Within these limitations, however, our approach fills in important gaps in the currently published literature. By including an all-payer sample, we are able to better understand the patient milieu beyond the Medicare population, where most previous studies have been done. The sample is nationally representative and covers all community hospital discharges within the study period across a wide range of states.
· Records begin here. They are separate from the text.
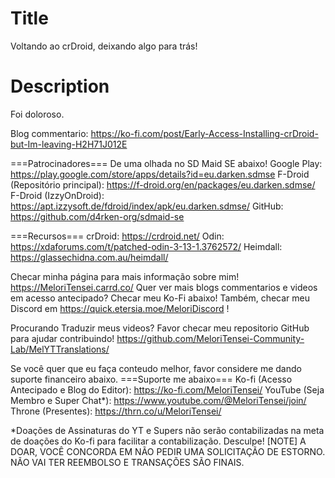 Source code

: # Title
Voltando ao crDroid, deixando algo para trás!

# Description
Foi doloroso.

Blog commentario: https://ko-fi.com/post/Early-Access-Installing-crDroid-but-Im-leaving-H2H71J012E

===Patrocinadores===
De uma olhada no SD Maid SE abaixo!
Google Play: https://play.google.com/store/apps/details?id=eu.darken.sdmse
F-Droid (Repositório principal): https://f-droid.org/en/packages/eu.darken.sdmse/
F-Droid (IzzyOnDroid): https://apt.izzysoft.de/fdroid/index/apk/eu.darken.sdmse/
GitHub: https://github.com/d4rken-org/sdmaid-se

===Recursos===
crDroid: https://crdroid.net/
Odin: https://xdaforums.com/t/patched-odin-3-13-1.3762572/
Heimdall: https://glassechidna.com.au/heimdall/

Checar minha página para mais informação sobre mim! https://MeloriTensei.carrd.co/
Quer ver mais blogs commentarios e videos em acesso antecipado? Checar meu Ko-Fi abaixo!
Também, checar meu Discord em https://quick.etersia.moe/MeloriDiscord !

Procurando Traduzir meus videos? Favor checar meu repositorio GitHub para ajudar contribuindo!
https://github.com/MeloriTensei-Community-Lab/MelYTTranslations/

Se você quer que eu faça conteudo melhor, favor considere me dando suporte financeiro abaixo.
===Suporte me abaixo===
Ko-fi (Acesso Antecipado e Blog do Editor): https://ko-fi.com/MeloriTensei/
YouTube (Seja Membro e Super Chat*): https://www.youtube.com/@MeloriTensei/join/
Throne (Presentes): https://thrn.co/u/MeloriTensei/

*Doações de Assinaturas do YT e Supers não serão contabilizadas na meta de doações do Ko-fi para facilitar a contabilização. Desculpe!
[NOTE]
A DOAR, VOCÊ CONCORDA EM NÃO PEDIR UMA SOLICITAÇÃO DE ESTORNO. NÃO VAI TER REEMBOLSO E TRANSAÇÕES SÃO FINAIS. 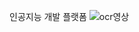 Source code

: 인공지능 개발 플랫폼
![ocr영상](https://github.com/hyunjin-h/aiBuilder/assets/87686021/4b1069a2-f059-4328-ab27-7805f5e4dd5c)
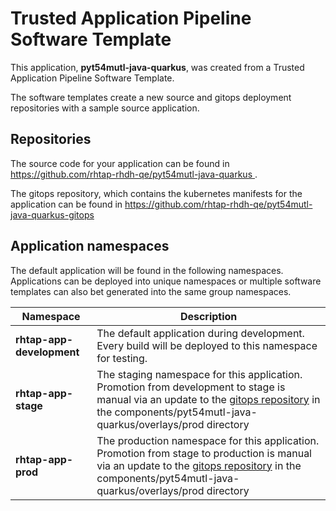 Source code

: # Trusted Application Pipeline Software Template

This application, **pyt54mutl-java-quarkus**, was created from a Trusted Application Pipeline Software Template.

The software templates create a new source and gitops deployment repositories with a sample source application. 

## Repositories

The source code for your application can be found in [https://github.com/rhtap-rhdh-qe/pyt54mutl-java-quarkus ](https://github.com/rhtap-rhdh-qe/pyt54mutl-java-quarkus ).
 
The gitops repository, which contains the kubernetes manifests for the application can be found in 
[https://github.com/rhtap-rhdh-qe/pyt54mutl-java-quarkus-gitops ](https://github.com/rhtap-rhdh-qe/pyt54mutl-java-quarkus-gitops ) 

## Application namespaces 

The default application will be found in the following namespaces. Applications can be deployed into unique namespaces or multiple software templates can also bet generated into the same group namespaces.  

|  Namespace   |  Description   |  
| -------- | -------- |   
| **rhtap-app-development** | The default application during development. Every build will be deployed to this namespace for testing. | 
| **rhtap-app-stage** | The staging namespace for this application. Promotion from development to stage is manual via an update to the [gitops repository](https://github.com/rhtap-rhdh-qe/pyt54mutl-java-quarkus-gitops ) in the components/pyt54mutl-java-quarkus/overlays/prod directory |  
| **rhtap-app-prod** | The production namespace for this application. Promotion from stage to production is manual via an update to the [gitops repository](https://github.com/rhtap-rhdh-qe/pyt54mutl-java-quarkus-gitops ) in the components/pyt54mutl-java-quarkus/overlays/prod directory |  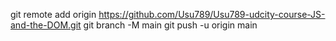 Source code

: git remote add origin https://github.com/Usu789/Usu789-udcity-course-JS-and-the-DOM.git
git branch -M main
git push -u origin main
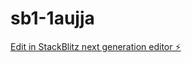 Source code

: # sb1-1aujja

[Edit in StackBlitz next generation editor ⚡️](https://stackblitz.com/~/github.com/christianlauer/sb1-1aujja)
Use of such a broad patient population enables insights not previously afforded by individual health system or payer populations.

Conclusion

In a large, national, all-payer sample of COPD hospitalizations, comorbidities are frequent and play a substantial role in the 30-day readmission risk. Between two available comorbidity scoring systems, the Elixhauser Comorbidity Index provides better model fit when compared to the Charlson Comorbidity Index and should be favored for future analyses of this type. Using comorbidity in risk adjustment tools may provide policy makers with additional insight into how best to correct for the multimorbid patient when assessing penalties. In addition, health systems seeking to improve their delivery methods could use such a scoring system to better understand their own distribution of comorbidities in order to develop programs tailored to their individual patient populations. Further study of the differential influence of these comorbid conditions on outcomes and the mitigating effects of care delivery by integrated practice units to address multimorbidity is warranted.